Activity: Write out the stretch of lines below that begins at the line with "the docker-maven-plugin part)" and ends at the line with "defines that the", including both, exactly as given and nothing more.

--- Material for this task Enclosed Below ---

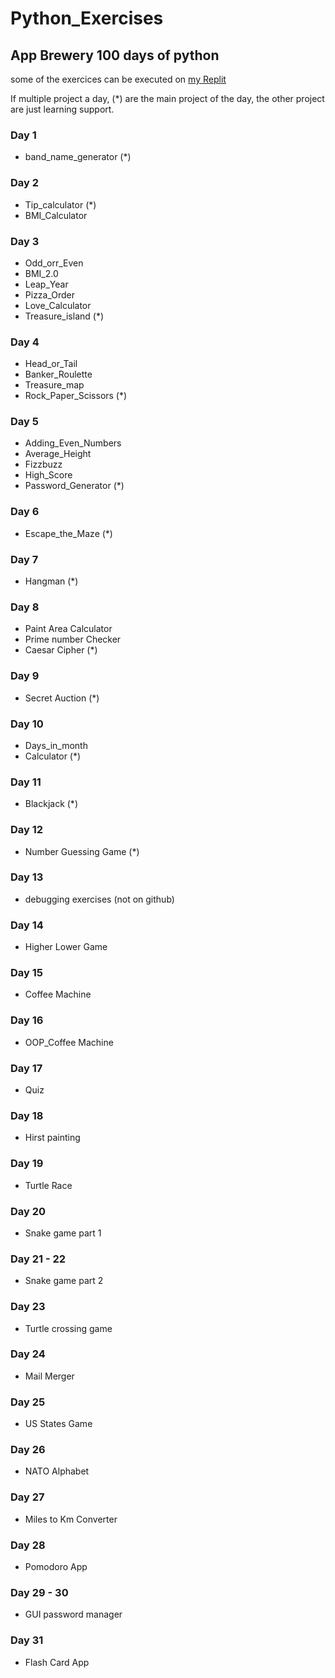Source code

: # Python_Exercises

## App Brewery 100 days of python

some of the exercices can be executed on [my Replit](https://replit.com/@Tegristh)

If multiple project a day, (*) are the main project of the day, the other project are just learning support.


### Day 1

- band_name_generator (*)

### Day 2

- Tip_calculator (*)
- BMI_Calculator

### Day 3

- Odd_orr_Even
- BMI_2.0
- Leap_Year
- Pizza_Order
- Love_Calculator
- Treasure_island (*)

### Day 4

- Head_or_Tail
- Banker_Roulette
- Treasure_map
- Rock_Paper_Scissors (*)

### Day 5

- Adding_Even_Numbers
- Average_Height
- Fizzbuzz
- High_Score
- Password_Generator (*)

### Day 6

- Escape_the_Maze (*)

### Day 7

- Hangman (*)

### Day 8

- Paint Area Calculator
- Prime number Checker
- Caesar Cipher (*)

### Day 9

- Secret Auction (*)

### Day 10

- Days_in_month
- Calculator (*)

### Day 11

- Blackjack (*)

### Day 12

- Number Guessing Game (*)

### Day 13

- debugging exercises (not on github)

### Day 14

- Higher Lower Game

### Day 15

- Coffee Machine

### Day 16

- OOP_Coffee Machine

### Day 17

- Quiz 

### Day 18

- Hirst painting

### Day 19

- Turtle Race

### Day 20

- Snake game part 1

### Day 21 - 22

- Snake game part 2

### Day 23

- Turtle crossing game

### Day 24

- Mail Merger

### Day 25

- US States Game

### Day 26

- NATO Alphabet

### Day 27

- Miles to Km Converter

### Day 28

- Pomodoro App

### Day 29 - 30

- GUI password manager

### Day 31

- Flash Card App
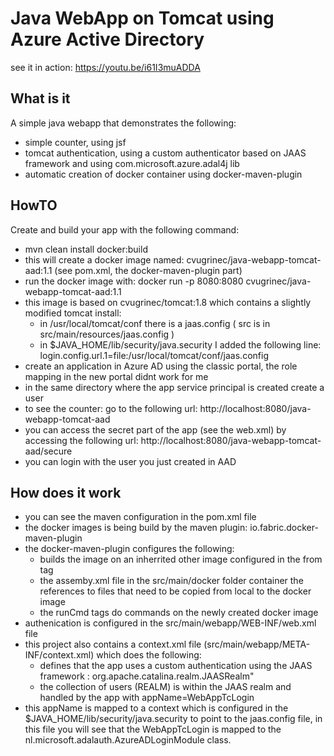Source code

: # Java WebApp on Tomcat using Azure Active Directory

see it in action: https://youtu.be/i61I3muADDA

## What is it

A simple java webapp that demonstrates the following:
* simple counter, using jsf 
* tomcat authentication, using a custom authenticator based on JAAS framework and using com.microsoft.azure.adal4j lib
* automatic creation of docker container using docker-maven-plugin

## HowTO

Create and build your app with the following command:
* mvn clean install docker:build
* this will create a docker image named: cvugrinec/java-webapp-tomcat-aad:1.1 (see pom.xml, the docker-maven-plugin part)
* run the docker image with:  docker run -p 8080:8080 cvugrinec/java-webapp-tomcat-aad:1.1
* this image is based on cvugrinec/tomcat:1.8 which contains a slightly modified tomcat install:
  * in /usr/local/tomcat/conf there is a jaas.config ( src is in src/main/resources/jaas.config )
  * in $JAVA_HOME/lib/security/java.security I added the following line: login.config.url.1=file:/usr/local/tomcat/conf/jaas.config
* create an application in Azure AD using the classic portal, the role mapping in the new portal didnt work for me
* in the same directory where the app service principal is created create a user
* to see the counter: go to the following url: http://localhost:8080/java-webapp-tomcat-aad
* you can access the secret part of the app (see the web.xml) by accessing the following url: http://localhost:8080/java-webapp-tomcat-aad/secure
* you can login with the user you just created in AAD

## How does it work

* you can see the maven configuration in the pom.xml file
* the docker images is being build by the maven plugin: io.fabric.docker-maven-plugin
* the docker-maven-plugin configures the following:
  * builds the image on an inherrited other image configured in the from tag
  * the assemby.xml file in the src/main/docker folder container the references to files that need to be copied from local to the docker image
  * the runCmd tags do commands on the newly created docker image 
* authenication is configured in the src/main/webapp/WEB-INF/web.xml file
* this project also contains a context.xml file (src/main/webapp/META-INF/context.xml) which does the following:
  * defines that the app uses a custom authentication using the JAAS framework : org.apache.catalina.realm.JAASRealm"
  * the collection of users (REALM) is within the JAAS realm and handled by the app with appName=WebAppTcLogin
* this appName is mapped to a context which is configured in the $JAVA_HOME/lib/security/java.security to point to the jaas.config file, in this file you will see that the WebAppTcLogin is mapped to the nl.microsoft.adalauth.AzureADLoginModule class.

--- End of Enclosed Material for this task ---

The completed task:
* this will create a docker image named: cvugrinec/java-webapp-tomcat-aad:1.1 (see pom.xml, the docker-maven-plugin part)
* run the docker image with:  docker run -p 8080:8080 cvugrinec/java-webapp-tomcat-aad:1.1
* this image is based on cvugrinec/tomcat:1.8 which contains a slightly modified tomcat install:
  * in /usr/local/tomcat/conf there is a jaas.config ( src is in src/main/resources/jaas.config )
  * in $JAVA_HOME/lib/security/java.security I added the following line: login.config.url.1=file:/usr/local/tomcat/conf/jaas.config
* create an application in Azure AD using the classic portal, the role mapping in the new portal didnt work for me
* in the same directory where the app service principal is created create a user
* to see the counter: go to the following url: http://localhost:8080/java-webapp-tomcat-aad
* you can access the secret part of the app (see the web.xml) by accessing the following url: http://localhost:8080/java-webapp-tomcat-aad/secure
* you can login with the user you just created in AAD

## How does it work

* you can see the maven configuration in the pom.xml file
* the docker images is being build by the maven plugin: io.fabric.docker-maven-plugin
* the docker-maven-plugin configures the following:
  * builds the image on an inherrited other image configured in the from tag
  * the assemby.xml file in the src/main/docker folder container the references to files that need to be copied from local to the docker image
  * the runCmd tags do commands on the newly created docker image 
* authenication is configured in the src/main/webapp/WEB-INF/web.xml file
* this project also contains a context.xml file (src/main/webapp/META-INF/context.xml) which does the following:
  * defines that the app uses a custom authentication using the JAAS framework : org.apache.catalina.realm.JAASRealm"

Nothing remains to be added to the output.